There are also a few major errors in Warren's presentation. Most of which lie in what Warren failed to say. Bryan Chapell tells a story in his book Christ-Centered Preaching that has stuck with me. Many times in his seminary classes Chapell has played a tape of a preacher's morning meditations. They all nod in agreement. When Chapell says that this man is the leader of a local cult, his students are always astonished. They argue that he clothes his heresy. Then Chapell says, "The radio preacher has not hidden his heresy; he exposes it every time he speaks in what he fails to say. The real problem is that evangelical preachers inadvertently and so frequently present such similar messages that Christians fail to hear the difference between a message that purports to be biblical and one that actually is."(p.267-268, First Edition) What did Rick Warren fail to say?

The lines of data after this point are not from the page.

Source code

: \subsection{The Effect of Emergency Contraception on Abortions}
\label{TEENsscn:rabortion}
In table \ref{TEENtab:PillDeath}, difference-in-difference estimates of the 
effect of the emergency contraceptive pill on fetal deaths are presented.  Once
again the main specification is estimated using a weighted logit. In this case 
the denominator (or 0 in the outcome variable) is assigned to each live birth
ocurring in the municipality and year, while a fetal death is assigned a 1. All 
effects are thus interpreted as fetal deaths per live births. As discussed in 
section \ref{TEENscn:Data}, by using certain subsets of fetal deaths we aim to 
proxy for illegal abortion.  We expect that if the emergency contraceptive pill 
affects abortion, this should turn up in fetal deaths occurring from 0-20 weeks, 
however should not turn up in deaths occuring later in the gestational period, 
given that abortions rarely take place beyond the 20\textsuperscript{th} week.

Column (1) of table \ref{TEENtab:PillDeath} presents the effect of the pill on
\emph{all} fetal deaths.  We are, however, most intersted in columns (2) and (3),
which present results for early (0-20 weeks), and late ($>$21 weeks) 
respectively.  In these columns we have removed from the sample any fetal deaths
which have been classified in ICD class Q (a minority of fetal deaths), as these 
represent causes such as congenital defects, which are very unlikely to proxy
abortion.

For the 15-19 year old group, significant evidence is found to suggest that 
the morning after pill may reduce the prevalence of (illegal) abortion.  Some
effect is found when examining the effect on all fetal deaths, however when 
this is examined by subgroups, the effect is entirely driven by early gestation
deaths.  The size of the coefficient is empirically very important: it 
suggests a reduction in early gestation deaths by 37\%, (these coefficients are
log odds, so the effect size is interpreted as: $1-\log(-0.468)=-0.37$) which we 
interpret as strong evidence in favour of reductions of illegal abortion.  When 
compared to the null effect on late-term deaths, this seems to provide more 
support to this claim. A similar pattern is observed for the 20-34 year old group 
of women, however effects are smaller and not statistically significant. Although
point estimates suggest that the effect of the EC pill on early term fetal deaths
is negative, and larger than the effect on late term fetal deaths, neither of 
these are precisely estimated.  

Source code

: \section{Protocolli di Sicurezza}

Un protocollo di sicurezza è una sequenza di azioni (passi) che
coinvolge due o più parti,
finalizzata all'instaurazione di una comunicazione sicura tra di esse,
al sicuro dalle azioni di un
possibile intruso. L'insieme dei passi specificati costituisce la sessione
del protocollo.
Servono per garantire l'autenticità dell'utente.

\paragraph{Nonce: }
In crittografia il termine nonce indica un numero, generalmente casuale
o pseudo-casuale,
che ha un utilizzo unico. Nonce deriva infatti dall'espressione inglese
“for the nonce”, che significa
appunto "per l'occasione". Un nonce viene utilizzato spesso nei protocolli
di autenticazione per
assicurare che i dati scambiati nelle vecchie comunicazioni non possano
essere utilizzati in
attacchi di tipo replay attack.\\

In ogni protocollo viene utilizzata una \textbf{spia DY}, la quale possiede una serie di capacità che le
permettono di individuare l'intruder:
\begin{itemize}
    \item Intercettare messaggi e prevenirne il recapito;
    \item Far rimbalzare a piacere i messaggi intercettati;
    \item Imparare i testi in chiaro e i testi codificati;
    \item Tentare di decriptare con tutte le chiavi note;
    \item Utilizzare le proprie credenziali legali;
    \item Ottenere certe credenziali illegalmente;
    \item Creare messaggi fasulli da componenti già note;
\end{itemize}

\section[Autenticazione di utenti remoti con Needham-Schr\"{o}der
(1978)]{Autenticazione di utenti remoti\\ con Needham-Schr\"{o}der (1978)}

- Jesus. The only mention of Jesus came from the lips of Colbert when he asked, "If we ask Jesus to come into our life will he?" To which Warren responded, absolutely. That's good, and maybe this should be in the minor section. Because we do not always have to mention the name of Jesus (although it certainly would be a good practice). Where I have a problem with his lack of mentioning Jesus is in the next points
- Twice it was as if Stephen Colbert (or perhaps the Holy Spirit) were begging Rick Warren to preach the gospel. When Colbert asked, "Am I living my purpose", or "what is the purpose of everyday" that was an invitation to preach the biblical gospel. Warren could have easily spoke of Creation (but again remember his purpose for Creation is not God revealing His glory, but us) then moved into our sinning against our Creator. (This would not have been as awkward as it seems because you could have easily used Colbert's "am I living my purpose" as a launching point). After briefly (it would have to be brief, yet pointed, given the format) discussing the aspect of sin you could preach the Cross. Fairly easy within about a minute. Yet what did Warren do? He did not even mention Jesus, sin, God's glory nothing. He told Stephen Colbert that as long as he is being a good doofus then he makes God smile. What?!? Where does he get the notion that God gets enjoyment out of watching you be you? Colbert being Colbert would be blaspheming God and trampling His glory. God does not enjoy that!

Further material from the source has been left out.